EXERCISE BRIEF: Return the run of lines below that opens with the line containing "copies of the" and closes with the line containing "or corrupt data, transcription", keeping each one exact.

+--

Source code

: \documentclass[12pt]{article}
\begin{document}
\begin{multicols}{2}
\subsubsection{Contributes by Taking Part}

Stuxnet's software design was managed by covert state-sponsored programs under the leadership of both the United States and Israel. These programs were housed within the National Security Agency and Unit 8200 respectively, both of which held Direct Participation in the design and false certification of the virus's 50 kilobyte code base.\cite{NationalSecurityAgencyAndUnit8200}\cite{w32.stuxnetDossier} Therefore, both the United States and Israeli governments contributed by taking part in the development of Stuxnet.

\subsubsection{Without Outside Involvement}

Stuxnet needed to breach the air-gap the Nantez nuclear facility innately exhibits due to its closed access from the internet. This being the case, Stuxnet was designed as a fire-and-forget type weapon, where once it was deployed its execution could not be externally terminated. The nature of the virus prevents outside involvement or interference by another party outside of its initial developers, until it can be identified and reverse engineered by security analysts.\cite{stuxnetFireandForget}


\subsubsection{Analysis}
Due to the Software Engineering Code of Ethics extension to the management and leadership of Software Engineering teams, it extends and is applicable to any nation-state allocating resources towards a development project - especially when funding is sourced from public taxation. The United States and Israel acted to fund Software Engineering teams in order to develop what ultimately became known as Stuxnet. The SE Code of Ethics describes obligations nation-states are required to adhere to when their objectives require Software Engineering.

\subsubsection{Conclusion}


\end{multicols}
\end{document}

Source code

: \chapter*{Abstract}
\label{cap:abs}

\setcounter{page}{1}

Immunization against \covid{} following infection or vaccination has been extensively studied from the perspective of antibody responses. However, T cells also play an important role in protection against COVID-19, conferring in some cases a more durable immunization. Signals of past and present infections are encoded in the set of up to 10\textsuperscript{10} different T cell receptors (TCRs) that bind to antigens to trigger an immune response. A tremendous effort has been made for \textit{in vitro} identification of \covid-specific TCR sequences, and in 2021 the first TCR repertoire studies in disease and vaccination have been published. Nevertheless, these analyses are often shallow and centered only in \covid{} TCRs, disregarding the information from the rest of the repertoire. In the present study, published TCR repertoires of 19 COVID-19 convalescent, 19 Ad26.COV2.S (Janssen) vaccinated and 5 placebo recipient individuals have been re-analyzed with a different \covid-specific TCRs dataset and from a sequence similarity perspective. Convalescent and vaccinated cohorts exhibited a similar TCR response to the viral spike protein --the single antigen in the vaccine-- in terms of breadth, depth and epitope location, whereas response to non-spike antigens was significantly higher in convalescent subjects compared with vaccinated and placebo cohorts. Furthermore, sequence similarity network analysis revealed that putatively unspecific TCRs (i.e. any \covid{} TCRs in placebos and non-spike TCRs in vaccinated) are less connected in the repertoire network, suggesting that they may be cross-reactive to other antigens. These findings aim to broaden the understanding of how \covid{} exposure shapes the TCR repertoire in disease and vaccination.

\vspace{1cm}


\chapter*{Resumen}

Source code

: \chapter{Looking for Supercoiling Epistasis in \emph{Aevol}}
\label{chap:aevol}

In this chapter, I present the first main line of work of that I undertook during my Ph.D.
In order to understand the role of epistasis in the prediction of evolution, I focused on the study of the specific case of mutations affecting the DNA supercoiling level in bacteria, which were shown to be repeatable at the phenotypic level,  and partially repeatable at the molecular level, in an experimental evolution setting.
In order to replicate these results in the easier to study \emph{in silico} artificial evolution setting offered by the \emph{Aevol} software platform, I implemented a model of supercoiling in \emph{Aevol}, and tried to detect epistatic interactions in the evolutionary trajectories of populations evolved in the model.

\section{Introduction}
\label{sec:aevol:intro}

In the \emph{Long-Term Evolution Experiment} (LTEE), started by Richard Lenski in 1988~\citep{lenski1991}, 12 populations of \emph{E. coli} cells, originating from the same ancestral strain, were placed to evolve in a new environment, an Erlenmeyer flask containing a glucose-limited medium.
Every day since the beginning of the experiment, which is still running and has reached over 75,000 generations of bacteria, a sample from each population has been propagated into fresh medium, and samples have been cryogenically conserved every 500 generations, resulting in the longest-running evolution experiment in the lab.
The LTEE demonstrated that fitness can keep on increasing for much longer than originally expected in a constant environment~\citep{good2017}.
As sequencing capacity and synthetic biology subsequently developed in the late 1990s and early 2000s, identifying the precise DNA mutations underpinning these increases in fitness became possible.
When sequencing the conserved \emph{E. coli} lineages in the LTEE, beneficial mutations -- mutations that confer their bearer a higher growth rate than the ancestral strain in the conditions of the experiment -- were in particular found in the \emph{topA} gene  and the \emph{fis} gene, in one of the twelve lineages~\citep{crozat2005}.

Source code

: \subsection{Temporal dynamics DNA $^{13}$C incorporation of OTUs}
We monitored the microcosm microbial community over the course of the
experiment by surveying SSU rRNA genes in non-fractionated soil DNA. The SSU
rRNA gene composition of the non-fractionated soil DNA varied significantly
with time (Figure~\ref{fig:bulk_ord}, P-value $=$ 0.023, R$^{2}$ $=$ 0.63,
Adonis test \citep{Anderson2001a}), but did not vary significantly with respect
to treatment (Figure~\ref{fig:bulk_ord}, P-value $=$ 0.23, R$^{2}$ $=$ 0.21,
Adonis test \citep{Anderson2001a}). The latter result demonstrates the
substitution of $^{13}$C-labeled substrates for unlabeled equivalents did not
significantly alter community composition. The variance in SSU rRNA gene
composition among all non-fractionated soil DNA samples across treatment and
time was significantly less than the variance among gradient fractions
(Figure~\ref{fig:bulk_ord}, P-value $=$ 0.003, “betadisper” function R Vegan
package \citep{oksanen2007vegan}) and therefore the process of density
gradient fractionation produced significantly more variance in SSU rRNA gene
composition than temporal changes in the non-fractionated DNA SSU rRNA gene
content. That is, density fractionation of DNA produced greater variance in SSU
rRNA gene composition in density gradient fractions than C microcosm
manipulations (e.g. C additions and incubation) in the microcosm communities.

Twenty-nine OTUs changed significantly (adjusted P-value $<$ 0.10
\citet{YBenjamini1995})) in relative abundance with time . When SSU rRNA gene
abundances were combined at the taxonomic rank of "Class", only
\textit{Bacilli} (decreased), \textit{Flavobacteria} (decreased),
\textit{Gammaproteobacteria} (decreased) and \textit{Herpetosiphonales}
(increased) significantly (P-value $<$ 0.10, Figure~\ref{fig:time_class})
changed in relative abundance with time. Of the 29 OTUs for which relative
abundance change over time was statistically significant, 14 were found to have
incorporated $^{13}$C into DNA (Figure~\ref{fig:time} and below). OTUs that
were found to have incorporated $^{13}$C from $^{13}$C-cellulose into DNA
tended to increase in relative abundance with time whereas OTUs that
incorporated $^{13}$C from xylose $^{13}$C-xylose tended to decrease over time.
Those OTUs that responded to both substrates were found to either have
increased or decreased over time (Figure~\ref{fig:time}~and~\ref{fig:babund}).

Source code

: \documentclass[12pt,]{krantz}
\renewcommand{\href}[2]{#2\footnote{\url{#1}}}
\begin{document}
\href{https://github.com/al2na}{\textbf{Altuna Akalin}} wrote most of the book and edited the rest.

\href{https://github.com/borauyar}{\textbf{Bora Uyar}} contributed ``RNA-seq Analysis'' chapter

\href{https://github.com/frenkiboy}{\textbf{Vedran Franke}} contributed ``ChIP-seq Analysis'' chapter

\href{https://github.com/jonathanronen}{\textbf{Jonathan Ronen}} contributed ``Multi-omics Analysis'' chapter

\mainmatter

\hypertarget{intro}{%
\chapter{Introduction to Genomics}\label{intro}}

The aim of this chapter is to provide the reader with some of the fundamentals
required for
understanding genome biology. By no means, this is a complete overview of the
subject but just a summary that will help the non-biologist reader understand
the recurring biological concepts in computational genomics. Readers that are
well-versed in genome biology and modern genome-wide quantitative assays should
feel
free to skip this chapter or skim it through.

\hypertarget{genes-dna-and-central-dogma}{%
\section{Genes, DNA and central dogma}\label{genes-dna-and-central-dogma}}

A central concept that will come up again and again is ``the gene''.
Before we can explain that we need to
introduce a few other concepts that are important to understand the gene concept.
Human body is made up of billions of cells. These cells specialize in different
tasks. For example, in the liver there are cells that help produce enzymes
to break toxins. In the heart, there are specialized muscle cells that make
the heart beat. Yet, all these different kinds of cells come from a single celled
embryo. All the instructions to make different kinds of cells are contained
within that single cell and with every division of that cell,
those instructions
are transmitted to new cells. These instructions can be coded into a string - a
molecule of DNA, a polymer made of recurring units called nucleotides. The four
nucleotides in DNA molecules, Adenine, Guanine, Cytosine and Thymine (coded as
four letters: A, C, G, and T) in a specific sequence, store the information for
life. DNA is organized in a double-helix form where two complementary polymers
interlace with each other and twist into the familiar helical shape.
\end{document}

+--

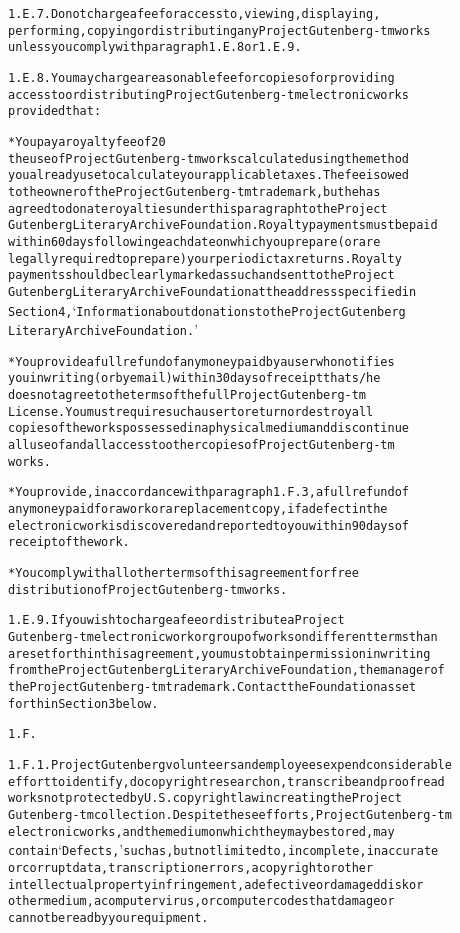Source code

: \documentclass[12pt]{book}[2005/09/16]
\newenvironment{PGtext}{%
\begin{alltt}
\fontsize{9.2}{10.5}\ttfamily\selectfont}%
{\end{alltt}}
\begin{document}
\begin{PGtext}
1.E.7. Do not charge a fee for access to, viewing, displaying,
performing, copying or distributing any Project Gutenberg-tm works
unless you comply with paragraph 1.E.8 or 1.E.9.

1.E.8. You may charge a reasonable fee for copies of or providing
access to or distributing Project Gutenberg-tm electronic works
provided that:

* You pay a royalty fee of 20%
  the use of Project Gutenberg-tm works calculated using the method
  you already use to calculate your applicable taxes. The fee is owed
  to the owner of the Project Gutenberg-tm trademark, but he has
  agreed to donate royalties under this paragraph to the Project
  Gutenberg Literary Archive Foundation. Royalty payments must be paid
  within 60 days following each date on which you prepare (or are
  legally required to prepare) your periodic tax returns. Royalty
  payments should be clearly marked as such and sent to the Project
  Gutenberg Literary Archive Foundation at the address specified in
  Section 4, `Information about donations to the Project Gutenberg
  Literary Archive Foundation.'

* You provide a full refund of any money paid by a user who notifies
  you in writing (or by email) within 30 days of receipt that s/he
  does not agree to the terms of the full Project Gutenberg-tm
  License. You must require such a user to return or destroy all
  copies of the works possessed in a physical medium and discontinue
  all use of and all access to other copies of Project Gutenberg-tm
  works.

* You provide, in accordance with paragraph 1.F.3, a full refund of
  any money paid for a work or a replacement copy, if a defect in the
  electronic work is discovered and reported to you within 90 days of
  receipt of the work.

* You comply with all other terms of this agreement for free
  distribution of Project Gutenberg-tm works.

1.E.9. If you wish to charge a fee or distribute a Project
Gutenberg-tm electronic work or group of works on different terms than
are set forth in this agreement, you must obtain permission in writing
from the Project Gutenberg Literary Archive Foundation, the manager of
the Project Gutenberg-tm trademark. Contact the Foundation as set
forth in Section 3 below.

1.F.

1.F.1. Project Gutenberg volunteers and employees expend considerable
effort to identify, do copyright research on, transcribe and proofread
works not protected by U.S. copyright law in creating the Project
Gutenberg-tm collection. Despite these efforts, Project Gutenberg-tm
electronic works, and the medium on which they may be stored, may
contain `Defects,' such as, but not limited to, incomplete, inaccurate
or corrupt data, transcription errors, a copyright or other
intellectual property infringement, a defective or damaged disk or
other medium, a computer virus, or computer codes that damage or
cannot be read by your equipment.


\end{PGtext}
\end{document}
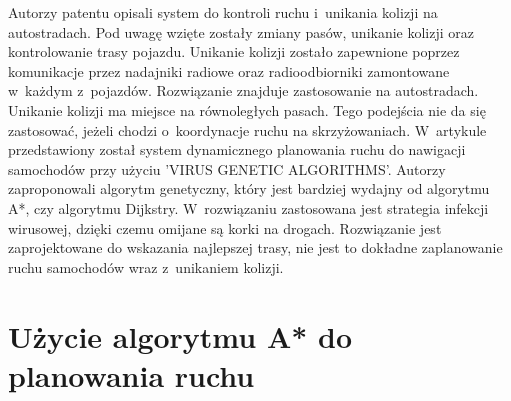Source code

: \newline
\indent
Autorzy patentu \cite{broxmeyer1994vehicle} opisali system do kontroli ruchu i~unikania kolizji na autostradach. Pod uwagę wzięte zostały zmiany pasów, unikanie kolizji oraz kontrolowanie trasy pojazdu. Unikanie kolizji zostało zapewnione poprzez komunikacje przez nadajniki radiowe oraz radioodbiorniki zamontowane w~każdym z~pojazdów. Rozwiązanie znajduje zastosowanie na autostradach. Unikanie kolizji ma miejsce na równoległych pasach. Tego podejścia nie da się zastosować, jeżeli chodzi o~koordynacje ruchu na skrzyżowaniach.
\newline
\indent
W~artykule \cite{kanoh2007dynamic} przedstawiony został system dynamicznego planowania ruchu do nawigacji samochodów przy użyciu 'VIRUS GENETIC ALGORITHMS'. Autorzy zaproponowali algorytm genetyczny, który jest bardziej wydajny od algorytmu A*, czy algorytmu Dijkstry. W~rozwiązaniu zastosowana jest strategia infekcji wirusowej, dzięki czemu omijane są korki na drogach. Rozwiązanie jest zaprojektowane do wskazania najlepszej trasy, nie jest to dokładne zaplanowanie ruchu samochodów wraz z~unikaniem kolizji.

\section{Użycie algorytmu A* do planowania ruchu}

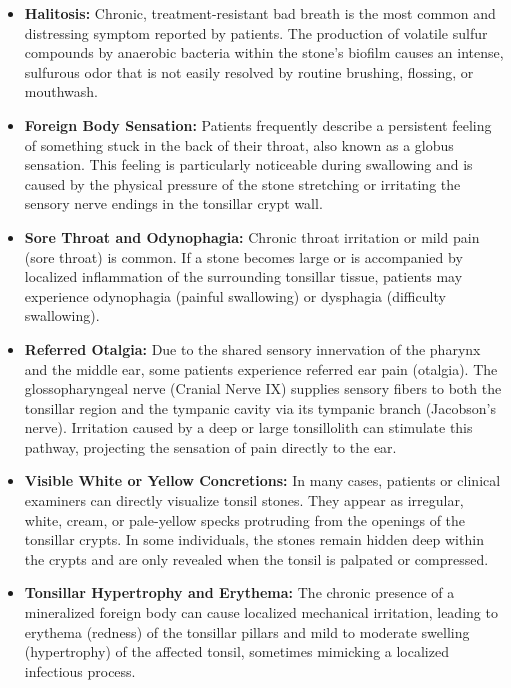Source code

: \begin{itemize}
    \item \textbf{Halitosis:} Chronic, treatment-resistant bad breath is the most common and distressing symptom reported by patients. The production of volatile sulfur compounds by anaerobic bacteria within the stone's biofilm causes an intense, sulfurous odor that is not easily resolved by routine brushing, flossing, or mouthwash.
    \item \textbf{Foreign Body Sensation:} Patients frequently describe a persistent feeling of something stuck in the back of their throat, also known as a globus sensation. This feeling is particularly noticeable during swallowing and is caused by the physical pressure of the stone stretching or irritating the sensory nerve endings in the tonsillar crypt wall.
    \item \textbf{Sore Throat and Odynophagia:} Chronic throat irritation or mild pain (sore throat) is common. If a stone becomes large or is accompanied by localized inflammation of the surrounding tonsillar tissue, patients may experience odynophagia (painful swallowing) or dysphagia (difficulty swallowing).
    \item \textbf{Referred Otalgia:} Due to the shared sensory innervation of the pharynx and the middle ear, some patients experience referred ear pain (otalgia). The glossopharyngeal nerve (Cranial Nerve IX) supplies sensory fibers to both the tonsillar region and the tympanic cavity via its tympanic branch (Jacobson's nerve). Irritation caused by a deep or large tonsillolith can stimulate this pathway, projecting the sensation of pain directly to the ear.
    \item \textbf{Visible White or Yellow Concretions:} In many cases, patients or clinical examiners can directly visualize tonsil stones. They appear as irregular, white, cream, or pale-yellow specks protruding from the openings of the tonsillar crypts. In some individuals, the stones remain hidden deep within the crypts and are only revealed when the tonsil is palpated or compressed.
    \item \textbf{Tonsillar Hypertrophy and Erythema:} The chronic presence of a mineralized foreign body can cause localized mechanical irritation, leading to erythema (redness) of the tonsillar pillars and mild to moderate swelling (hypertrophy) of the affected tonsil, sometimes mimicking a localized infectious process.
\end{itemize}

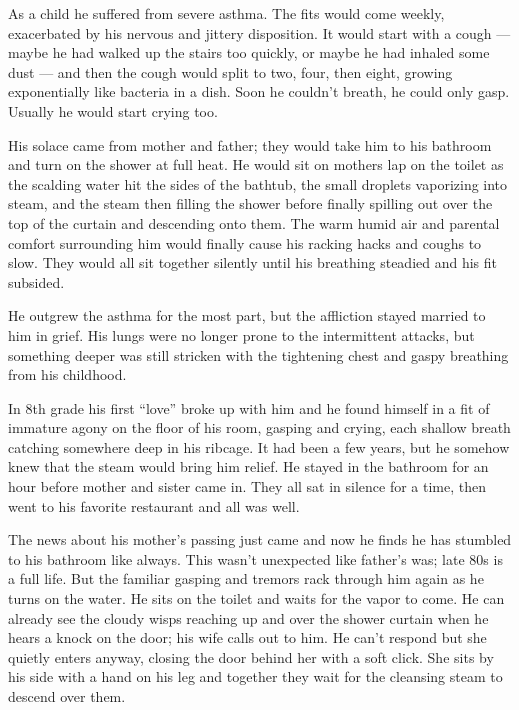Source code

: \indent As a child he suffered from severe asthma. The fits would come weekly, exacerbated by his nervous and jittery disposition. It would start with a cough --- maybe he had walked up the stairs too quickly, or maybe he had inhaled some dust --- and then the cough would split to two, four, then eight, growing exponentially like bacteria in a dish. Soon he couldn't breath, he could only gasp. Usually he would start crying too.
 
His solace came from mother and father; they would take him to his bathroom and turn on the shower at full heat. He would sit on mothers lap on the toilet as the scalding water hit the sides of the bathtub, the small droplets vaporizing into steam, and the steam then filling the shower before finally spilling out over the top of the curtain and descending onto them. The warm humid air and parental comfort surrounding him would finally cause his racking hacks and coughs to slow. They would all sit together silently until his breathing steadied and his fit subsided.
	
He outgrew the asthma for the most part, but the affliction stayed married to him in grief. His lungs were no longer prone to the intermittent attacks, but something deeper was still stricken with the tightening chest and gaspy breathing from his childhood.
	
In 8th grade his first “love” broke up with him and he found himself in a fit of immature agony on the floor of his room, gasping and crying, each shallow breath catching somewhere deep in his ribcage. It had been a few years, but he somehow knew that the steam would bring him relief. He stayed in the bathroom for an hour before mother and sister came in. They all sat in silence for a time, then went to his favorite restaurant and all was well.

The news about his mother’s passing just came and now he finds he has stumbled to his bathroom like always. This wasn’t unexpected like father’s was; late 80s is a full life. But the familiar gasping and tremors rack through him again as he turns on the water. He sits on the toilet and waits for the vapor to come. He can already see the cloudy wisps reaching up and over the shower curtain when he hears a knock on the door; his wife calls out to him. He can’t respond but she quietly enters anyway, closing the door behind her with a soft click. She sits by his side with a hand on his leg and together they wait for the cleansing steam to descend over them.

+--

WRITTEN RESPONSE:
  copies of the works possessed in a physical medium and discontinue
  all use of and all access to other copies of Project Gutenberg-tm
  works.

* You provide, in accordance with paragraph 1.F.3, a full refund of
  any money paid for a work or a replacement copy, if a defect in the
  electronic work is discovered and reported to you within 90 days of
  receipt of the work.

* You comply with all other terms of this agreement for free
  distribution of Project Gutenberg-tm works.

1.E.9. If you wish to charge a fee or distribute a Project
Gutenberg-tm electronic work or group of works on different terms than
are set forth in this agreement, you must obtain permission in writing
from the Project Gutenberg Literary Archive Foundation, the manager of
the Project Gutenberg-tm trademark. Contact the Foundation as set
forth in Section 3 below.

1.F.

1.F.1. Project Gutenberg volunteers and employees expend considerable
effort to identify, do copyright research on, transcribe and proofread
works not protected by U.S. copyright law in creating the Project
Gutenberg-tm collection. Despite these efforts, Project Gutenberg-tm
electronic works, and the medium on which they may be stored, may
contain `Defects,' such as, but not limited to, incomplete, inaccurate
or corrupt data, transcription errors, a copyright or other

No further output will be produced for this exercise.